The motorcycles were never far away. One of his motorcycles even went to Korea with him. When he was selected for the Air Force Pilot School at Edwards Air Force Base in California, he and other officers built a motocross track. As a test pilot, he first flew F-16s.
Carey flew as a pilot in the Gulf War. Cadwell said her brother flew some 30-plus sorties in the Gulf War, earning a purple heart along the way.
Selected for trip
In 1996, Carey was selected for astronaut training (on loan to NASA from the Air Force, according to Cadwell) and transferred to Houston. After two years of training, he qualified for his first space ride and was assigned to Columbia STS-109. The motorcycles had to be put away for a while. A minor accident could scrub the mission.
The whole family was there to see Carey off to outer space.
The family was at the launch area at 1 a.m. the day of the launch. The ship was launched at daybreak.
"I thought I was going to have a heart attack," Pastorius said. "The crew was quarantined so we couldn't see them. But the day before they left, we had lunch -- the parents and the spouses -- with the crew. As they left, he hugged me and I kind of turned away so he couldn't see I was crying."

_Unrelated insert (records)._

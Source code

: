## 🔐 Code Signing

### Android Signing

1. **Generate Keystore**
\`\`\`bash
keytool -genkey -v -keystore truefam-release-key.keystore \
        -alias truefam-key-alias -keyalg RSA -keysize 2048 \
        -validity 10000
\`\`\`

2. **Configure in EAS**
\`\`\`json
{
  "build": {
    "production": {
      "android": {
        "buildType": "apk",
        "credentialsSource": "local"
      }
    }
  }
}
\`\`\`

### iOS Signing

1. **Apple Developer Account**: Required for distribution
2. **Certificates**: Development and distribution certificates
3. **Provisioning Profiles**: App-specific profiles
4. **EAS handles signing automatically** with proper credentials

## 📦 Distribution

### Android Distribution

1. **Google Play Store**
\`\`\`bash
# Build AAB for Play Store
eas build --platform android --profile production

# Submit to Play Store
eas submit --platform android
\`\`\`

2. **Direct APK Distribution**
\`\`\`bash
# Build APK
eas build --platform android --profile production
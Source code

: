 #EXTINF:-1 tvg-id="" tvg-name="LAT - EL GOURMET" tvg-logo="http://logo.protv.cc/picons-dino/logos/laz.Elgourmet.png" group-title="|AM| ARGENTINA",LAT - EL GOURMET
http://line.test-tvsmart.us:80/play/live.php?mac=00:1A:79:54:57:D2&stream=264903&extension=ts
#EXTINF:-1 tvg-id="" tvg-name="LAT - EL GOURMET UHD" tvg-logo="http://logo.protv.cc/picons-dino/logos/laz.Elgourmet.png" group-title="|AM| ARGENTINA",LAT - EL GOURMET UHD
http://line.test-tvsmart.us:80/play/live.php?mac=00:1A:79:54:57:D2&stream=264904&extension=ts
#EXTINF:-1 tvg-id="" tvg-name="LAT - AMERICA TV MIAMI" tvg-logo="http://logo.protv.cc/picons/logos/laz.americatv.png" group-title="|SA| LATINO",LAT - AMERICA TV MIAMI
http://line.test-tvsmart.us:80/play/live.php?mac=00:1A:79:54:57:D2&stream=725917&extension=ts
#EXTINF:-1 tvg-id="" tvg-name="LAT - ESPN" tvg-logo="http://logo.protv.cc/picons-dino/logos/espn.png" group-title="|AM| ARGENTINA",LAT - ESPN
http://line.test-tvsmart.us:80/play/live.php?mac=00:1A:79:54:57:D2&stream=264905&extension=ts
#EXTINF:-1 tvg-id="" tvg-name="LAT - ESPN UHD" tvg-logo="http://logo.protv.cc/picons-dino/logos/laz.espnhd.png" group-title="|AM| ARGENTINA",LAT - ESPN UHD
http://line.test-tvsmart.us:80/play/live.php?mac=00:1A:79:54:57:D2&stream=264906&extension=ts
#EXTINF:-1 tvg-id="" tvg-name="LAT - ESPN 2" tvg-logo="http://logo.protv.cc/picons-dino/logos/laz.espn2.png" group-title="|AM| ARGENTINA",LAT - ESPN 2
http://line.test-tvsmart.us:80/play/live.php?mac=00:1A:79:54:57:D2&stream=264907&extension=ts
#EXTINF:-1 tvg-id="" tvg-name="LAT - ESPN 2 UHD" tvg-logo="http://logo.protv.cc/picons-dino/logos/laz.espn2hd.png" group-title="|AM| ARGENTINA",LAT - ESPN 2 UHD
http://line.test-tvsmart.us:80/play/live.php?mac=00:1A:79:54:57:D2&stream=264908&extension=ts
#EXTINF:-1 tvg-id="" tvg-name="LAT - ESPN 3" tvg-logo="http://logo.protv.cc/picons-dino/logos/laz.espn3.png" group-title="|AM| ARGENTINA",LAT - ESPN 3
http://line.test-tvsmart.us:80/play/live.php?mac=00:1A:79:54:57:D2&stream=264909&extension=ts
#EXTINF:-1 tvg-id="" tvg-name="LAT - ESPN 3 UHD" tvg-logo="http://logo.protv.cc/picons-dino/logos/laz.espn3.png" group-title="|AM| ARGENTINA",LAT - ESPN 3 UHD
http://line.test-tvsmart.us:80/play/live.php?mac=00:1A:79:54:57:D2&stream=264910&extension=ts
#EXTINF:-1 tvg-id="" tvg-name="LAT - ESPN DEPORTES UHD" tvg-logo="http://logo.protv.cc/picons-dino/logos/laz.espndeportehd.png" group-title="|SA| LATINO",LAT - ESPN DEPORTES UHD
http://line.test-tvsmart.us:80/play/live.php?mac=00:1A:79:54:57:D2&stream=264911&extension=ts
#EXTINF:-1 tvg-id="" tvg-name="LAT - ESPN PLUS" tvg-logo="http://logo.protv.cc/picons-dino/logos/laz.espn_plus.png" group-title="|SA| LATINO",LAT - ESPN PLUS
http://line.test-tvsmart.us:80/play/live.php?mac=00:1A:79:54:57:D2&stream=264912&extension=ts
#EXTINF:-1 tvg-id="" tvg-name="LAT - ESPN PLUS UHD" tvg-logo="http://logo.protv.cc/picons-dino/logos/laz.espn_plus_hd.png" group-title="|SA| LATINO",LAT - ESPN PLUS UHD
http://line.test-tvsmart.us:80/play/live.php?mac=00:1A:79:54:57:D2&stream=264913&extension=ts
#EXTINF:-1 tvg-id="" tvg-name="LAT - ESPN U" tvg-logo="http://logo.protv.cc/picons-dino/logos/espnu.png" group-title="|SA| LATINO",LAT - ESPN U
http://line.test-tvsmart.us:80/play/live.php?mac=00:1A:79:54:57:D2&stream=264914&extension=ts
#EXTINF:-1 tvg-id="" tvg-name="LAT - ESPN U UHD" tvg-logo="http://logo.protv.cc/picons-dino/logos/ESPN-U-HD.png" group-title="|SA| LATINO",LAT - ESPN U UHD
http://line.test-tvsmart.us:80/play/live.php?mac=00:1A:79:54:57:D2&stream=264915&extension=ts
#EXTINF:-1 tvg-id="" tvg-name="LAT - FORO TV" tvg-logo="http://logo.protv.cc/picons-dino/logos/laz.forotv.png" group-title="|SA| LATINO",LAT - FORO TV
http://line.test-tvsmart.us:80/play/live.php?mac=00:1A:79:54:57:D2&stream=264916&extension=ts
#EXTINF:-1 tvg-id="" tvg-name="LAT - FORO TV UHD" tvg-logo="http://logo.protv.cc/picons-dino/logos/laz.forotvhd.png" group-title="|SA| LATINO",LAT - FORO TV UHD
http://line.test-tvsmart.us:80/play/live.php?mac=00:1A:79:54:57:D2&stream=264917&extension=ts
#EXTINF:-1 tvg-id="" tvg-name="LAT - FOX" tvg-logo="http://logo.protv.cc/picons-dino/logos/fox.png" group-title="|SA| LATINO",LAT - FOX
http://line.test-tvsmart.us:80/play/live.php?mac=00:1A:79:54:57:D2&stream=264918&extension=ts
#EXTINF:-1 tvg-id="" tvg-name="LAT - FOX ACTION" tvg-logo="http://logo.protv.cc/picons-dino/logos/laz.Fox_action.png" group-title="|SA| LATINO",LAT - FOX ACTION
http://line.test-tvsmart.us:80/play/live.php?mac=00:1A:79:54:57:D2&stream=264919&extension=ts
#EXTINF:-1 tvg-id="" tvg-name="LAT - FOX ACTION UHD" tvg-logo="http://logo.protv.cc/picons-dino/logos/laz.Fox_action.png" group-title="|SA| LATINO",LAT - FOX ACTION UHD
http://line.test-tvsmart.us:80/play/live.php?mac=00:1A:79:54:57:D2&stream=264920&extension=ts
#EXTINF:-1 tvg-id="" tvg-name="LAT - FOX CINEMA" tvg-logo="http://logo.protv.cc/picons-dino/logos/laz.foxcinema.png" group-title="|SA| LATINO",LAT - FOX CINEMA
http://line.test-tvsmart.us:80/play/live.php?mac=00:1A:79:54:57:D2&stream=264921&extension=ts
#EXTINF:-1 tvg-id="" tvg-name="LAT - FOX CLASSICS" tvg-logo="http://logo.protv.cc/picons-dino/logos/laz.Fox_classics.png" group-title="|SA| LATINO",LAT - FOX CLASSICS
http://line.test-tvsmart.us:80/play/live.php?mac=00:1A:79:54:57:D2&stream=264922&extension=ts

Pastorius was scared for her son. And when the solid rocket boosters went off, it was like fireworks -- a lot of heat and light. It took a few seconds to see the ship was all right.
"When the ship went up again later -- the same ship -- it exploded," she said. "The spaceship Duane had been on was the Columbia disaster. We are very lucky."
Carey was the pilot on mission STS-109. The commander was in charge and did most of the flying, but Carey had plenty of time at the throttle on the 11-day mission, in which the crew upgraded the Hubble space telescope.
Carey's nephews, Cadwell's sons, Tim and Nick were at lift-off too. Neither remembers much about it. Nick remembers people were talking about it when they got back to the motel. Last year, Nick met a girl who has become a close friend. He said he told her his uncle was an astronaut, but she didn't really believe him until she came over to the house and saw the pictures.
Tim said he plans to go into the marines out of high school.
"Duane's friends got me excited about it," he said. "I think I'd like to be a fighter pilot."
That's what Duane "Digger" Carey came to do in Hastings -- get kids excited about life.